El propio López Obrador ha dado el ejemplo de forma sorprendentemente mala. A fines de febrero, insistió en estrechar la mayor cantidad de manos posible durante los eventos públicos, manteniéndose fiel a su rutina gregaria a pesar de las advertencias. Sin embargo, el sábado 14 en el estado de Guerrero, el presidente convirtió el hábito en una provocación. "Saludé y atendí peticiones de la gente", tuiteó. El video muestra a López Obrador siendo besado por una mujer en medio de una multitud, mientras él posa para las selfies. Después alguien le entrega una niña pequeña, a quien López Obrador abraza y besa. Esto continúa por unos minutos, con él tocando a tantas personas como le es posible. Un día después, López Obrador volvió a tuitear un video de él saludando a cientos de seguidores a lo largo de la costa en Guerrero: "La gente está entusiasmada, alborotada y feliz".

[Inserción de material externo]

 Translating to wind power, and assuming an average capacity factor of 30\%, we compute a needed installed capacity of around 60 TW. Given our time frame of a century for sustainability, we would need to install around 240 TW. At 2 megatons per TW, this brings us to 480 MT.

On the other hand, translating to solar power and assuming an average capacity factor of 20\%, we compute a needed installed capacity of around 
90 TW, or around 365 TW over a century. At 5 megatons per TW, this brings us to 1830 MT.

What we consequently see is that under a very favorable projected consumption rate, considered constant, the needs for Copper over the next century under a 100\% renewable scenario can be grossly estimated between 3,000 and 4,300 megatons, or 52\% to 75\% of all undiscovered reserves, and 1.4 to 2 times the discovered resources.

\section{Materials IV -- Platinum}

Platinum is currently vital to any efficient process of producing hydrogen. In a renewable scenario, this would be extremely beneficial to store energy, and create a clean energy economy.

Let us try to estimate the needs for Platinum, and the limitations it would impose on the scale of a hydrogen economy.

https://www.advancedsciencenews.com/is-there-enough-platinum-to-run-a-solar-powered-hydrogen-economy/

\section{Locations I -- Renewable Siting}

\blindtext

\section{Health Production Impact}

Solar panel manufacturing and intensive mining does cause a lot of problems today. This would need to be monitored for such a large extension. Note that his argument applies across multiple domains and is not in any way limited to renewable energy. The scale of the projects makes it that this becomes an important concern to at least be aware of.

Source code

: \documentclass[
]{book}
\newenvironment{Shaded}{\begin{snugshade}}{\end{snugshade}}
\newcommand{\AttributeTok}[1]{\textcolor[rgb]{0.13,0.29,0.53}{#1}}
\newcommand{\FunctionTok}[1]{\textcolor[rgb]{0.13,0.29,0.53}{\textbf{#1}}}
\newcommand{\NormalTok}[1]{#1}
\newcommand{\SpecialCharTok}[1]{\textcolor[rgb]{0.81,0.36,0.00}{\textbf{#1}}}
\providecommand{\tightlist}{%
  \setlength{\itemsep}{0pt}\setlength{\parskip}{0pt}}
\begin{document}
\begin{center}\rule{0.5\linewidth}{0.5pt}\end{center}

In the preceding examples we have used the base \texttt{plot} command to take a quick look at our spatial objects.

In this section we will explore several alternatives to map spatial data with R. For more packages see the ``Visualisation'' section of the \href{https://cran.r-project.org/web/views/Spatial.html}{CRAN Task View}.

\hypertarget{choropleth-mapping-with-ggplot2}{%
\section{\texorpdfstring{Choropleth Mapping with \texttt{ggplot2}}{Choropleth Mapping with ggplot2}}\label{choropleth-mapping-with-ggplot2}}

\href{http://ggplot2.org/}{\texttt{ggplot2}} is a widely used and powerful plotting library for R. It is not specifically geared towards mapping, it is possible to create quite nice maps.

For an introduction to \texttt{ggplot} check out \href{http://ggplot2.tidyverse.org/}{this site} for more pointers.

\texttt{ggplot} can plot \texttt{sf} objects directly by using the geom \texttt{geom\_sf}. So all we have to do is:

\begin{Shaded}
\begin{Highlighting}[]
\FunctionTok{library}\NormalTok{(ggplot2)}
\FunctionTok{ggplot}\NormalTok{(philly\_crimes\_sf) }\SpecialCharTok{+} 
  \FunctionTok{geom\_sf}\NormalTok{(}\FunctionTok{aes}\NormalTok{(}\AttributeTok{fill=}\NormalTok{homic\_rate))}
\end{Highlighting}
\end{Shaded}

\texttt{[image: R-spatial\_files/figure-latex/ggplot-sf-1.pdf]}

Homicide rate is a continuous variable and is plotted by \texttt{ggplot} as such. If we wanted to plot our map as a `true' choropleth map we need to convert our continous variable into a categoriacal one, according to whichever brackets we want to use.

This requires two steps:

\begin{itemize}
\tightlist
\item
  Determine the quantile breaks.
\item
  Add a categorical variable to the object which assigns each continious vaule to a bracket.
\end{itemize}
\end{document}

Es un misterio por qué López Obrador ha elegido ignorar incluso las recomendaciones más básicas de distanciamiento social, por qué ha elegido ser el conductor en el lado equivocado de la carretera. No se puede obtener ninguna ventaja política de tales escenificaciones. A menos que la escenificación sea el punto en sí mismo. Para el analista político Jesús Silva-Herzog Márquez, López Obrador ha rechazado la seriedad del momento para centrarse en la alegría de ser visible y celebrado. “Para López Obrador gobernar es ser visto. Su irresponsabilidad es casi criminal”, escribió Silva-Herzog el lunes 16.

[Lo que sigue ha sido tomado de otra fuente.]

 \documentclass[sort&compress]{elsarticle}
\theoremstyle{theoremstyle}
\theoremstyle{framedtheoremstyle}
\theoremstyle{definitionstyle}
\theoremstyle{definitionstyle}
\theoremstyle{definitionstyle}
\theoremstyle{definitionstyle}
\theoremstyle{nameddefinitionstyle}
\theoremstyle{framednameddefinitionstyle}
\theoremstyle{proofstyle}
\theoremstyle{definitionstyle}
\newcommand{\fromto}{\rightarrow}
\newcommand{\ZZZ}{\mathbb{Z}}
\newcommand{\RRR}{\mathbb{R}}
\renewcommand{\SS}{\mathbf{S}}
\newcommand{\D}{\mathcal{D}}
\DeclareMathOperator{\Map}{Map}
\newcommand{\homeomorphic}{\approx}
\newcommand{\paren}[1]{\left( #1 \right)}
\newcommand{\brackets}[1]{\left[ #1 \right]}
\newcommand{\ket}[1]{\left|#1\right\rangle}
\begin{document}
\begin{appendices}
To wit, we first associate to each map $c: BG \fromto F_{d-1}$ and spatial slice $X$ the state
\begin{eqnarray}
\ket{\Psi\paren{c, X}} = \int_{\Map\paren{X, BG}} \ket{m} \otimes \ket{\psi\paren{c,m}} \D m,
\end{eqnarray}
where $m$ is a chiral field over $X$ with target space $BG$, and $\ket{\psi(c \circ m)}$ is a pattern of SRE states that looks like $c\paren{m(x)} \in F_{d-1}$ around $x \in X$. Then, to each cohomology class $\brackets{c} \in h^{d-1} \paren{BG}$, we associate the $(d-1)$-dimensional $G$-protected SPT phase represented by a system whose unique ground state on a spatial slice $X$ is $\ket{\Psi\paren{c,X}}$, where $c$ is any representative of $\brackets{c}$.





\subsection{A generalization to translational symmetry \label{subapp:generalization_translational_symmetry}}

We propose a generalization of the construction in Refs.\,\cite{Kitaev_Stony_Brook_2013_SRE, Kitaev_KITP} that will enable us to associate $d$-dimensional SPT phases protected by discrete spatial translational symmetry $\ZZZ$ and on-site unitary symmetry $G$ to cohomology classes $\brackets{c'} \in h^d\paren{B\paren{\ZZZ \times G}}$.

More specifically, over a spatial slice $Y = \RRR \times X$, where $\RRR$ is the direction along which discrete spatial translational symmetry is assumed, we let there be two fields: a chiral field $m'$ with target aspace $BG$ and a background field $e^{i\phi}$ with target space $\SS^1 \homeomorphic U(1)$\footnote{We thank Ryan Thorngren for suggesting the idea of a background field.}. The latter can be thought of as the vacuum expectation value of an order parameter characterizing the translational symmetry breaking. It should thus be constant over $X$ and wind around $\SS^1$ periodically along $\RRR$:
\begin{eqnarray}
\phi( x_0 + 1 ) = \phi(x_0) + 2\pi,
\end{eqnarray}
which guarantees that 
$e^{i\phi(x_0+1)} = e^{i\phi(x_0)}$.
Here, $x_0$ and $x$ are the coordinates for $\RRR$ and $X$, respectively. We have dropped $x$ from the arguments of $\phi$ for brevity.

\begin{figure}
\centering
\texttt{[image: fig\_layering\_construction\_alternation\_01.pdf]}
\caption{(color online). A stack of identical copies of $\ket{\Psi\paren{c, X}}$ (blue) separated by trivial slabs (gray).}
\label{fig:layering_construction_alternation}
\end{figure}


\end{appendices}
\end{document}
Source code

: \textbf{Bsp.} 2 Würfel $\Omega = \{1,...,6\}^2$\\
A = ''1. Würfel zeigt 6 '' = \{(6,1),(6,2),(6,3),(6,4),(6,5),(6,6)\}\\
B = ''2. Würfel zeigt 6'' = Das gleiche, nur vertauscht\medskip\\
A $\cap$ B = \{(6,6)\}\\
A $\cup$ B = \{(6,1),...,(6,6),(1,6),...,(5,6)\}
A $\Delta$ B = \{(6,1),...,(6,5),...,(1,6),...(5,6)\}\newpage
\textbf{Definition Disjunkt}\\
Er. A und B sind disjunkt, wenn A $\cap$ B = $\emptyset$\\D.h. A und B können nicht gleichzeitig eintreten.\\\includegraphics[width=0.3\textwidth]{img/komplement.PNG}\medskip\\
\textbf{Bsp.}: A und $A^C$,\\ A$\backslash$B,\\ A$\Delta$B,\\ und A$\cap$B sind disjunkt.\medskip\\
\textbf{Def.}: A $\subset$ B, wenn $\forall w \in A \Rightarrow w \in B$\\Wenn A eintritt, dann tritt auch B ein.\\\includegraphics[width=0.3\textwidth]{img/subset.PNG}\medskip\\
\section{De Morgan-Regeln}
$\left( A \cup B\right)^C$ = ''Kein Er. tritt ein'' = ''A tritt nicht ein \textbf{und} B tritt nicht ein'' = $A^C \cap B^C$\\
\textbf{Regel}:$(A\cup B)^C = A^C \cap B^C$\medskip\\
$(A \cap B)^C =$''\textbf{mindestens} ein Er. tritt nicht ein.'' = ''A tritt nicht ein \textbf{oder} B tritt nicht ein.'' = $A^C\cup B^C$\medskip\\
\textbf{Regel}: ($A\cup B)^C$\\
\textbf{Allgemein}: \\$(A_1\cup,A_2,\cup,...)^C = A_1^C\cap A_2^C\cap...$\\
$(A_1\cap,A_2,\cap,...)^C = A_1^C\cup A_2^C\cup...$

Realmente lo es, y no solo por el ejemplo que está dando en un momento en el que se requiere exactamente lo contrario. En su descarado desprecio por las medidas de precaución ante una pandemia severa, el presidente de México se está poniendo a sí mismo y al país en peligro. López Obrador tiene 66 años. Sufrió un infarto hace siete años. Él es la definición misma de una persona que enfrenta un mayor riesgo de desarrollar una enfermedad grave si se infecta. Durante la desgarradora experiencia de China con el virus, más de 13% de las personas mayores con antecedentes de enfermedades cardiovasculares han muerto. ¿Entonces por qué López Obrador insiste en tentar al destino?

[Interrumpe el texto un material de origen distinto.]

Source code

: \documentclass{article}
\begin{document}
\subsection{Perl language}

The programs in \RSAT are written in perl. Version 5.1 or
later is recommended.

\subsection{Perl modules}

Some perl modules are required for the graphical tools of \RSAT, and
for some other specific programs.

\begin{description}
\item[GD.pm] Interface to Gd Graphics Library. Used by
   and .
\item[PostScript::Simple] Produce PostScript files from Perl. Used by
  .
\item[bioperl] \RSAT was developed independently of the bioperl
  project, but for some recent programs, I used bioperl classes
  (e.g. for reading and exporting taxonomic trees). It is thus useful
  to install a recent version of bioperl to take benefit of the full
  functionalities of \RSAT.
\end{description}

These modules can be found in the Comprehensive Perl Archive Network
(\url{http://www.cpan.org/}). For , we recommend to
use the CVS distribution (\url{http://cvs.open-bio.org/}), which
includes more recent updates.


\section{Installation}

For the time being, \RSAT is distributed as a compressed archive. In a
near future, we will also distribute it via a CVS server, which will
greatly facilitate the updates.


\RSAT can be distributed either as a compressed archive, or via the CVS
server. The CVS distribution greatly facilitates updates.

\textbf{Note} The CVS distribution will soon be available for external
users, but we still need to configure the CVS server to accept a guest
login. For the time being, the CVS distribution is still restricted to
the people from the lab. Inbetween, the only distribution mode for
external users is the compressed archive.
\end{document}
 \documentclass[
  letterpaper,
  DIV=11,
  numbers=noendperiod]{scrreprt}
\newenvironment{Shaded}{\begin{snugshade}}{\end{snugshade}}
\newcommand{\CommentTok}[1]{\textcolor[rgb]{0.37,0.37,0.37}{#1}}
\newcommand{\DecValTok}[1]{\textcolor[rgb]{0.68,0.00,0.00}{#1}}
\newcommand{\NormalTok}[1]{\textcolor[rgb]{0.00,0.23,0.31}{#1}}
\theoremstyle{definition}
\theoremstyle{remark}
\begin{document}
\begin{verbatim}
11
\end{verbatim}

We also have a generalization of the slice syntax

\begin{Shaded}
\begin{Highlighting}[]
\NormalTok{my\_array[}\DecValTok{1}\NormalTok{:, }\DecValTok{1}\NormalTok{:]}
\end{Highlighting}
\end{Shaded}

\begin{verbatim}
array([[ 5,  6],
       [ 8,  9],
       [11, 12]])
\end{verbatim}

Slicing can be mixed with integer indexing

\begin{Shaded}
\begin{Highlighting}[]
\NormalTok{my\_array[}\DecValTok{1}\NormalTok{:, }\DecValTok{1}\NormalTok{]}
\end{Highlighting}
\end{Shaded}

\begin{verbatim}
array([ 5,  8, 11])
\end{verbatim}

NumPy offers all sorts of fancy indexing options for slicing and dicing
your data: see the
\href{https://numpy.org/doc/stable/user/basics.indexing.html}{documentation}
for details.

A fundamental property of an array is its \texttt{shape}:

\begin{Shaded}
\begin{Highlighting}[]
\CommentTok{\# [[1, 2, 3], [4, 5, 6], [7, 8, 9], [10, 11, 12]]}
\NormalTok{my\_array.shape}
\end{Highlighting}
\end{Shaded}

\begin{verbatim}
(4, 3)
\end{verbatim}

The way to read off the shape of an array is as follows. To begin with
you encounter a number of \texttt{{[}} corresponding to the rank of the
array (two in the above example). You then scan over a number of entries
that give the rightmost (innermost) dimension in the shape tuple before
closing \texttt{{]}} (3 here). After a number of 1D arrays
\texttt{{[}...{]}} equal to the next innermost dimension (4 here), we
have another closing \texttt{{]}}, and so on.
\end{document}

Tal vez la respuesta se nos escapa porque es de naturaleza metafísica. El lunes 16, un periodista le preguntó a Hugo López-Gatell, subsecretario de salud de México, si López Obrador debería escuchar los consejos de los expertos y dejar de asistir a reuniones masivas. La respuesta de López-Gatell fue una para la Historia. "Que tenga más de 60 años no significa que se tenga un riesgo especial”, mintió. Y luego fue más allá: "La fuerza del presidente es moral, no es una fuerza de contagio”.

Lo que López-Gatell quiso decir con "fuerza" es una incógnita. Pero la implicación parecía clara: López Obrador es intocable, mágico, casi un santo.

De pie a unos metros detrás de López-Gatell, López Obrador sonrió. “¿Solo uno? ¡Miles!”, quizá pensó.